▶ _Exercise brief_
When you reach the line containing "LTC Cost Benchmarks**" in the entries below, start writing out each line exactly, and stop after the line containing "### **Utilization Statistics**".

--- --- ---

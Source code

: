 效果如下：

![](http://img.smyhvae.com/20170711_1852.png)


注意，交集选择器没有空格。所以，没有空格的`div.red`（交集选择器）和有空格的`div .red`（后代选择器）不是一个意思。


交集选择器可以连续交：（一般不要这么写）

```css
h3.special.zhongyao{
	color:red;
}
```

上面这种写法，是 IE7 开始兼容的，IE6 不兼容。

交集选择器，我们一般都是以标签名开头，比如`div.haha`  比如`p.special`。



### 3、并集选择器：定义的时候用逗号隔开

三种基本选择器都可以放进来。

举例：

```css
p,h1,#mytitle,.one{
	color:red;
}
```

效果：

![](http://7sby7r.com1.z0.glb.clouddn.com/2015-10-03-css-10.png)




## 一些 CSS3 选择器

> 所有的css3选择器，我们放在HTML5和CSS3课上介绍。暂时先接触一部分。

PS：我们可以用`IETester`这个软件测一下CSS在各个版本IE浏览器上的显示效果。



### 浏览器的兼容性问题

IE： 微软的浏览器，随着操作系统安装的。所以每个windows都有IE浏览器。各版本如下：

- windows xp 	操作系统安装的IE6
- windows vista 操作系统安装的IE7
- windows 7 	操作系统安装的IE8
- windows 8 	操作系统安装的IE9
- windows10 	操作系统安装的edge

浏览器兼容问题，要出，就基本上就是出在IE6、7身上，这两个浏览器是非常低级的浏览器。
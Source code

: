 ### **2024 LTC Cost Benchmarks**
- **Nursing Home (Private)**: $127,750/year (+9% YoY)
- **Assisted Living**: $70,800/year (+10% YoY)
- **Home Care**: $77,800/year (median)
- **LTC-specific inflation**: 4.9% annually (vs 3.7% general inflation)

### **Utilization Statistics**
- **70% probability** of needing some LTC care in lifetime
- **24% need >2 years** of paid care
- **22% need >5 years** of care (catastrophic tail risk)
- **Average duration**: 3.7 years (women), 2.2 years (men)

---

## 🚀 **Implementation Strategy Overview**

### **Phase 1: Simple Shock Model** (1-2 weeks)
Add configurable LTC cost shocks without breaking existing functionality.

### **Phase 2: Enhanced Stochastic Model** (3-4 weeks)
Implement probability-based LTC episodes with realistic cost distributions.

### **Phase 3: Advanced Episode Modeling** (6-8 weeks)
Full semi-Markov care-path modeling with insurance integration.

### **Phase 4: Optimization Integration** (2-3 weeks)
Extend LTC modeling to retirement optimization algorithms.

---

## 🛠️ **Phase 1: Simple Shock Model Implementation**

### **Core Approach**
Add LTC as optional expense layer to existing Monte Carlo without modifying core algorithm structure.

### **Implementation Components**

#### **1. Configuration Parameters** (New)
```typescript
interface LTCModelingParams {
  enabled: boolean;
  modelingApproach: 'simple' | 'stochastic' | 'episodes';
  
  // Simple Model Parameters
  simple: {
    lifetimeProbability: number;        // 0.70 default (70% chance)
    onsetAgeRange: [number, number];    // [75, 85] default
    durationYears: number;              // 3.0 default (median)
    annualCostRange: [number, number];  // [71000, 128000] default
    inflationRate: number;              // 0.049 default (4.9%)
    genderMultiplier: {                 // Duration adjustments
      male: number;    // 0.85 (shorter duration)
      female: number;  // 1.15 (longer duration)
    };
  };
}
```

--- --- ---

▶ _Written response_
: ### **2024 LTC Cost Benchmarks**
- **Nursing Home (Private)**: $127,750/year (+9% YoY)
- **Assisted Living**: $70,800/year (+10% YoY)
- **Home Care**: $77,800/year (median)
- **LTC-specific inflation**: 4.9% annually (vs 3.7% general inflation)

### **Utilization Statistics**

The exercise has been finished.